Chronic obstructive pulmonary disease (COPD) is characterised by episodic increases in respiratory symptoms, which are called exacerbations. These episodes contribute considerably to the increased morbidity, mortality and healthcare costs associated with this condition. Some patients are prone to frequent exacerbations and these patients have worse health status 1, greater limitation of their daily activities 2 and faster disease progression 3, 4.
COPD exacerbations are associated with increases in airway and systemic inflammation 5–11 that are heterogeneous and probably related to the aetiology of the exacerbation 5, 12. However, no detailed information is available on the time course of airway and systemic inflammation during exacerbations, and how these changes relate to clinical indices of exacerbation severity, including the length of recovery. The current authors have previously shown that patients with frequent exacerbations have increased airway inflammation in the stable state 5. It has also been demonstrated that nonrecovery of symptoms and peak flow at 35 days after the onset of the exacerbation occurs in ≤25% of patients 13.

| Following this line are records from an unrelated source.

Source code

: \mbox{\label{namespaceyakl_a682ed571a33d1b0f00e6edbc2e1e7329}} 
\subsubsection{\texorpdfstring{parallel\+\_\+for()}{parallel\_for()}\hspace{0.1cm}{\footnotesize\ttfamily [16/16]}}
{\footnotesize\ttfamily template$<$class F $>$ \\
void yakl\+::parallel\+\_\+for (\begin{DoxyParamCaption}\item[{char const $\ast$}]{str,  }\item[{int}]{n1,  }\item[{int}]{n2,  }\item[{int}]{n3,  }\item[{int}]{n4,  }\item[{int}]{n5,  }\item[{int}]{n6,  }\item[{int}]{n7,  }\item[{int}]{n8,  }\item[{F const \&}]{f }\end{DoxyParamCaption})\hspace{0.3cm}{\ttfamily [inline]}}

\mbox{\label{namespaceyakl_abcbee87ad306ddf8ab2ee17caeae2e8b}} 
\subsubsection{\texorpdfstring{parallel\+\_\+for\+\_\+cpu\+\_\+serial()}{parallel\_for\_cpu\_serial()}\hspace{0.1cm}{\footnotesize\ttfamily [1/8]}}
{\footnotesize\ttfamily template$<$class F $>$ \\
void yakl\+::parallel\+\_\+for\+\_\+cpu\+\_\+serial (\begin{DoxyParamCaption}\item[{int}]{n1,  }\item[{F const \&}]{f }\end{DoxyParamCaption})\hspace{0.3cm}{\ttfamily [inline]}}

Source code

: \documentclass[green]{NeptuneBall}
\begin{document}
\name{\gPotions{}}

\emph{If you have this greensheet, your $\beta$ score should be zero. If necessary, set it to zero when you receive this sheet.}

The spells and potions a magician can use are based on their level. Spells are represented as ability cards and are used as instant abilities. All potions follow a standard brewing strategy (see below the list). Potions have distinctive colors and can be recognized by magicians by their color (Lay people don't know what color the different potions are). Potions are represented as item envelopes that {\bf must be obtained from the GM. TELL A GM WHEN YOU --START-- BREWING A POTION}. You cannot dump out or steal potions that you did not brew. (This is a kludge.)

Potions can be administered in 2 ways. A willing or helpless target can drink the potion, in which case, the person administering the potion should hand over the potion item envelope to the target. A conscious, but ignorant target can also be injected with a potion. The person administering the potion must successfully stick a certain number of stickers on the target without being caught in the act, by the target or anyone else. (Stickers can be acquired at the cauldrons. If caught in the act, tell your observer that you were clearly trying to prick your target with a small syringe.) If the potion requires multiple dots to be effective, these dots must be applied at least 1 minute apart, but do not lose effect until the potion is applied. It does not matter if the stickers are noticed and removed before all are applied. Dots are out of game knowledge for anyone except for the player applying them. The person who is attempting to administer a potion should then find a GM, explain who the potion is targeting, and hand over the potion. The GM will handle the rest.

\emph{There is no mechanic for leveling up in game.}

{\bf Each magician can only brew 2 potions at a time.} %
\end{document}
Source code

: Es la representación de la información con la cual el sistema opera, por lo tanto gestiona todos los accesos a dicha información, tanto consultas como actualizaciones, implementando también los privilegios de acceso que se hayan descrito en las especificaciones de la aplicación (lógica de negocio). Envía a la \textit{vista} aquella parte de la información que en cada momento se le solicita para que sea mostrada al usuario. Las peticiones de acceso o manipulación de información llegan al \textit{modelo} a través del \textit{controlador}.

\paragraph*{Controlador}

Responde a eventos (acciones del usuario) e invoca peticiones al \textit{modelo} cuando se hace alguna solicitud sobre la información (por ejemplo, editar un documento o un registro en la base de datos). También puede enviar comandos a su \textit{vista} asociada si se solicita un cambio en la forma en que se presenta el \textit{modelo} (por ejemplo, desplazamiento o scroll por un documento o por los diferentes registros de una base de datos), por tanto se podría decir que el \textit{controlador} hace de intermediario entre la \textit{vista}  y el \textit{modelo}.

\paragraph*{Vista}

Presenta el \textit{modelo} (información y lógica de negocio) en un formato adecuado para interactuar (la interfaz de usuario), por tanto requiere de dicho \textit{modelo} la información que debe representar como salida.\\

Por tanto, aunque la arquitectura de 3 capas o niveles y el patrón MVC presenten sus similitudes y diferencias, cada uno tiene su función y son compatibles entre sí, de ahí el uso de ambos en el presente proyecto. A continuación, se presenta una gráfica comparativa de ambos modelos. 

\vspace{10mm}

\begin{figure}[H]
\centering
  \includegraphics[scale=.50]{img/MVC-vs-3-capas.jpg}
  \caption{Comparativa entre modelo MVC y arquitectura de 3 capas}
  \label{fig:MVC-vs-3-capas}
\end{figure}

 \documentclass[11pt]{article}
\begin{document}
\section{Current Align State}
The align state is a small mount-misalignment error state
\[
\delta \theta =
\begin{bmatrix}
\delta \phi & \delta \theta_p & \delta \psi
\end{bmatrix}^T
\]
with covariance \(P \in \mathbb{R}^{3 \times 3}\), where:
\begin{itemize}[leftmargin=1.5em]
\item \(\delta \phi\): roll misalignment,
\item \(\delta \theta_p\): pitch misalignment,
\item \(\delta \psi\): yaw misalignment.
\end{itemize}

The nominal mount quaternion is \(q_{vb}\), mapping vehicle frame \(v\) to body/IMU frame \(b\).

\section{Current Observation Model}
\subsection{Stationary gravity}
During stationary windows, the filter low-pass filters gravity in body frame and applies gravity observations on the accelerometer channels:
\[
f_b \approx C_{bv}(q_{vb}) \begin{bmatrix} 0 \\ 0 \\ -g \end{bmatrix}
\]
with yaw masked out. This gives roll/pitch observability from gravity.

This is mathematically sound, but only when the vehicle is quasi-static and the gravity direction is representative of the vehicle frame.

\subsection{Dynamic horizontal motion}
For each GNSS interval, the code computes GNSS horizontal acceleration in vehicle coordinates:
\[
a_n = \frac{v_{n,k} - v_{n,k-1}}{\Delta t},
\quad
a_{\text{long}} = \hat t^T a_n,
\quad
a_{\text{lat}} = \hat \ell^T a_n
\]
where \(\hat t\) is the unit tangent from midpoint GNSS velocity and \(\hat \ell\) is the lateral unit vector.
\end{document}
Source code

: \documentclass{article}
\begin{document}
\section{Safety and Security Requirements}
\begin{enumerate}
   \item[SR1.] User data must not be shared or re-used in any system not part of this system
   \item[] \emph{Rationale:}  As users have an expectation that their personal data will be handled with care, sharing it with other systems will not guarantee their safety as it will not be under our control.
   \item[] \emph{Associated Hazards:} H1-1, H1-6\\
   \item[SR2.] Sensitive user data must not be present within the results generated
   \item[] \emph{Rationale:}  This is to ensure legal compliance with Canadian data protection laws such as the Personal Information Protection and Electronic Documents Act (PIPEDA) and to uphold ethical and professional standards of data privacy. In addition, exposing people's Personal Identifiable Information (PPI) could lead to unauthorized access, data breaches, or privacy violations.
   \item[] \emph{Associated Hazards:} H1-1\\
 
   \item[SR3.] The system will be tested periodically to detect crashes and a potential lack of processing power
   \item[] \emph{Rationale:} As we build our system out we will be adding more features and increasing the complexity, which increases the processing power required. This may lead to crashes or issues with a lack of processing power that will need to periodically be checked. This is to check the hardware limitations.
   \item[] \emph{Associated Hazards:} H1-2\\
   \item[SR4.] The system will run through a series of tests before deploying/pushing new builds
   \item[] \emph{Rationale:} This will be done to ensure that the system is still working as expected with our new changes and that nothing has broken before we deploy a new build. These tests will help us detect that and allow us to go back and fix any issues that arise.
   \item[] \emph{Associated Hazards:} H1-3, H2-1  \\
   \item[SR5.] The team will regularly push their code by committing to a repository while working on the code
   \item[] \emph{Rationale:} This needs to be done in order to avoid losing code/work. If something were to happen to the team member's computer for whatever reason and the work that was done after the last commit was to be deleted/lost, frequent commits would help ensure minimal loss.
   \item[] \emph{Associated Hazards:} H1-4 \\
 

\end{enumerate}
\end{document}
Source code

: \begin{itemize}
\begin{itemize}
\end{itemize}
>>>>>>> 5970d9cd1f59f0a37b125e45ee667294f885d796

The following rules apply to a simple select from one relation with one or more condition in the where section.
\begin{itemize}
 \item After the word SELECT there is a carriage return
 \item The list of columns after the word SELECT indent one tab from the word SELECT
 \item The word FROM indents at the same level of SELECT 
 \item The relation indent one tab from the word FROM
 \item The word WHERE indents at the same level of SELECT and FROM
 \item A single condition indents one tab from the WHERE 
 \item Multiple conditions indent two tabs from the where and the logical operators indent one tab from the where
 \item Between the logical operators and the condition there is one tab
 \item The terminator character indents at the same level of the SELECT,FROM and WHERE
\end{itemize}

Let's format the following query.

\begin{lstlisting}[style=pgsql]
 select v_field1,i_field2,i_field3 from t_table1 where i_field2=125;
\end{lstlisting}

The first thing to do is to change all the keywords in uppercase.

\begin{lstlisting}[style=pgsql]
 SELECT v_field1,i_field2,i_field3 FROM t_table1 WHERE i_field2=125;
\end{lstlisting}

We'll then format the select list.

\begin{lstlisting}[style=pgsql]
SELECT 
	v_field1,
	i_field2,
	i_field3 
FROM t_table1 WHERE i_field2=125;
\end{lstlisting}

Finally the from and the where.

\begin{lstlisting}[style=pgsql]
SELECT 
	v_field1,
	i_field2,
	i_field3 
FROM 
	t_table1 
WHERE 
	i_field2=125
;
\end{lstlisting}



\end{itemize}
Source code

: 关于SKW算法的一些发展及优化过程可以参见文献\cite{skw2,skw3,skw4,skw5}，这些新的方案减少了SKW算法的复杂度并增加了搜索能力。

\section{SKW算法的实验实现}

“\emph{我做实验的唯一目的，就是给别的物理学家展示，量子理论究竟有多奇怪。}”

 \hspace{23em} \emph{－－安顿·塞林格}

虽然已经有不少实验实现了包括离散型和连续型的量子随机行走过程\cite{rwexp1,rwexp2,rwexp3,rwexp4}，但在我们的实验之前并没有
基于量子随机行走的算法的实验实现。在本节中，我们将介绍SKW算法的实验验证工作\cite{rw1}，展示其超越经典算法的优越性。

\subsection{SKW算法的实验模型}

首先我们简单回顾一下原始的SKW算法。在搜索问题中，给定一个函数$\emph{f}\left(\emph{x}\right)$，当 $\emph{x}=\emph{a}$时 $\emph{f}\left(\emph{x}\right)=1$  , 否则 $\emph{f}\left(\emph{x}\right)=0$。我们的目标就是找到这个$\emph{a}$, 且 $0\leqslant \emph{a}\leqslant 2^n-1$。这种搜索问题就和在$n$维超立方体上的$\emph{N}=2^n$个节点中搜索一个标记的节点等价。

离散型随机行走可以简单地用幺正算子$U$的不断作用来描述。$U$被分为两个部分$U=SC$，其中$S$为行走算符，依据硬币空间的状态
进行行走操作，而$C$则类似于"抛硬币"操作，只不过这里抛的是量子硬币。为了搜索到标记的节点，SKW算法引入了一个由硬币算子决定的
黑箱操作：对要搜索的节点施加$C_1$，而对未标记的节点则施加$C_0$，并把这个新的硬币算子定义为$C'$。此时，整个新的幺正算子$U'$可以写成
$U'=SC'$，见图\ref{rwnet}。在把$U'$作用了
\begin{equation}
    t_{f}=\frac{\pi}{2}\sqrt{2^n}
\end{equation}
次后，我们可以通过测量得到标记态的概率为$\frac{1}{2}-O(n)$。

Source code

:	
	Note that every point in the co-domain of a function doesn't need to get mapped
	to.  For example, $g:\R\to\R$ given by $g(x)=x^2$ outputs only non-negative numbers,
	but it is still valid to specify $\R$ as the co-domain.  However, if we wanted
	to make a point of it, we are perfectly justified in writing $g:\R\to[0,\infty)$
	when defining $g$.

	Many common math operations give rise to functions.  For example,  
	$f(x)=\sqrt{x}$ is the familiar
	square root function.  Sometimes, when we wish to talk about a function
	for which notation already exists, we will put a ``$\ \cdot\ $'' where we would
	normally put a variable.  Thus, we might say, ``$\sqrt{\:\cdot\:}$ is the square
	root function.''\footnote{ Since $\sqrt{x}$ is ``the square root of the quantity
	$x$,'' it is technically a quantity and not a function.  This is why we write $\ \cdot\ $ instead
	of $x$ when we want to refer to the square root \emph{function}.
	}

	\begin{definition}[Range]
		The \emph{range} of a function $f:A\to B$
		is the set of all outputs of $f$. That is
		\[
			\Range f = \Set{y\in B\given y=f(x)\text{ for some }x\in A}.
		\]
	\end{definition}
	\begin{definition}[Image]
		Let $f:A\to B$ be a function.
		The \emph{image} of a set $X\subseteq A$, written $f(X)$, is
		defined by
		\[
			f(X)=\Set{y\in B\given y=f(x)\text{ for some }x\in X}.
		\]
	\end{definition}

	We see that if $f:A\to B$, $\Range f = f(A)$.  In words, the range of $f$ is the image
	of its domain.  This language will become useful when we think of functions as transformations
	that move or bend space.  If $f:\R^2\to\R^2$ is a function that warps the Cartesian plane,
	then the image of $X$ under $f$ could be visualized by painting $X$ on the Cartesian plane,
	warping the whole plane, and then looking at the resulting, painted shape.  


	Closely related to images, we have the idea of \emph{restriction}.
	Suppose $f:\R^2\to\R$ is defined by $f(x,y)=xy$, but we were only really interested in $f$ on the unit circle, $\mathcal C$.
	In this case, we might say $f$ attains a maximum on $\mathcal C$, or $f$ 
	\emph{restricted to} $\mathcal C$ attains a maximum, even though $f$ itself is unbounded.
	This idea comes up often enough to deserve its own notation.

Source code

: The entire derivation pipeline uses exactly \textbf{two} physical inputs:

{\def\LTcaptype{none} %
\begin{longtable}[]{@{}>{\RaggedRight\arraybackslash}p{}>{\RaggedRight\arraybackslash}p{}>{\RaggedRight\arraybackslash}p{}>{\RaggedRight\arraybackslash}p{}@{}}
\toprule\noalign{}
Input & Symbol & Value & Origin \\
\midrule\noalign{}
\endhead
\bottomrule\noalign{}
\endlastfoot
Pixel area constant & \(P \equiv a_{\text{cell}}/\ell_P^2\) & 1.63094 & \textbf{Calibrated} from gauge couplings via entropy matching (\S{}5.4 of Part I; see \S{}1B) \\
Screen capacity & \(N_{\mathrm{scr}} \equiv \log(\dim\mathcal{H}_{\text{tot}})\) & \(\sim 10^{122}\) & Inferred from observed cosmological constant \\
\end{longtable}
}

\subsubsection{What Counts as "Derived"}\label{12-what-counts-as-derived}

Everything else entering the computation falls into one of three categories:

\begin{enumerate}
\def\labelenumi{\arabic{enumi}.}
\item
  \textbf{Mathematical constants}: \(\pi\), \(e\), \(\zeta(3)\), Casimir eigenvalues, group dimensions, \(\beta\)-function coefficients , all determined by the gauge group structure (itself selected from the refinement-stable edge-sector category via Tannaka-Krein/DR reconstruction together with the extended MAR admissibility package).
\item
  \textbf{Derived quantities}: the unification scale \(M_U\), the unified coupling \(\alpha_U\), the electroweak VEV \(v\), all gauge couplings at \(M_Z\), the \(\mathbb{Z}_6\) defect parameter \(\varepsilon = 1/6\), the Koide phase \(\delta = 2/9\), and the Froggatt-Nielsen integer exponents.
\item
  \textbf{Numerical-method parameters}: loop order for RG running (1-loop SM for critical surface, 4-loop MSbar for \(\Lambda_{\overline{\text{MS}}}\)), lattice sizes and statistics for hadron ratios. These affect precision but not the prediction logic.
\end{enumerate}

Exacerbations have a tendency to cluster in an individual as demonstrated by studies of patients hospitalised with severe COPD exacerbations. Such studies have shown that after the index exacerbation, patients are at increased risk of readmission and one study showed that 34% of patients were readmitted with a recurrent exacerbation in the 3 months following their discharge 14–17. Frequent readmissions with COPD exacerbations have been highlighted as an independent risk factor for increased mortality 15. It is currently unknown whether these recurrent exacerbations are associated with persistence of a heightened inflammatory status or are perhaps related to nonrecovery of the index exacerbation.
The present authors hypothesised that persistent exacerbation symptoms may be related to a heightened inflammatory status, and that clinical nonrecovery and recurrence of exacerbations would relate to nonrecovery of the inflammatory response. Therefore, a prospective study in a well-characterised cohort was performed, in which airway and systemic inflammation were assessed in the stable state, at exacerbation onset prior to treatment and throughout the recovery period at days 7, 14 and 35. Furthermore, the relationship between these airway and systemic markers was assessed at exacerbation, with recurrent exacerbations occurring within 50 days of the index event. Finally, the evolution of airway and systemic inflammatory markers in patients stratified according to their exacerbation frequency was studied.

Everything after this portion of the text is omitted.